ABOUT THIS TASK: Could you restate word for word every line from the one containing "[pd]: http://pandas.pydata.org/pandas-docs/stable/" to the end of the records, and nothing else?

PROVIDED INFORMATION:
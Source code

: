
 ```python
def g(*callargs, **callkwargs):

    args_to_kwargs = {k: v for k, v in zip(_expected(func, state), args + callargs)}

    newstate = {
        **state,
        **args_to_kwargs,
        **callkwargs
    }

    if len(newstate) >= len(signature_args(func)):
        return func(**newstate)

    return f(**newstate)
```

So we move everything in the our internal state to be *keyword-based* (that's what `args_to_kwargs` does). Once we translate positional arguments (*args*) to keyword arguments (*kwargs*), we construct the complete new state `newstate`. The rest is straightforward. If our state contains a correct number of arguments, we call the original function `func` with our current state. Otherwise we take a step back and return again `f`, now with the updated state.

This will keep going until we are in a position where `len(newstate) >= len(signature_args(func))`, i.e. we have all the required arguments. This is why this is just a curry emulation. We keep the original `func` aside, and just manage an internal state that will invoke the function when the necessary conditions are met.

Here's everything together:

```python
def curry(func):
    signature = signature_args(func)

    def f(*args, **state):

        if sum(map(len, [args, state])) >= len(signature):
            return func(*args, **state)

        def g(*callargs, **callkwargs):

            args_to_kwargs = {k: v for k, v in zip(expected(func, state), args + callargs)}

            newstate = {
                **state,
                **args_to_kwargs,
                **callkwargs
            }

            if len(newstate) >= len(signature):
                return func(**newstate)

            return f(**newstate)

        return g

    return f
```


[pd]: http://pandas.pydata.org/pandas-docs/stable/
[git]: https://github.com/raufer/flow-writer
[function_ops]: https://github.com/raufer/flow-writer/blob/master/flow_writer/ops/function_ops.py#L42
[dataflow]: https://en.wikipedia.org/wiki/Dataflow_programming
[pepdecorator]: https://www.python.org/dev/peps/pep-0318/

EXERCISE ANSWER:
[pd]: http://pandas.pydata.org/pandas-docs/stable/
[git]: https://github.com/raufer/flow-writer
[function_ops]: https://github.com/raufer/flow-writer/blob/master/flow_writer/ops/function_ops.py#L42
[dataflow]: https://en.wikipedia.org/wiki/Dataflow_programming
[pepdecorator]: https://www.python.org/dev/peps/pep-0318/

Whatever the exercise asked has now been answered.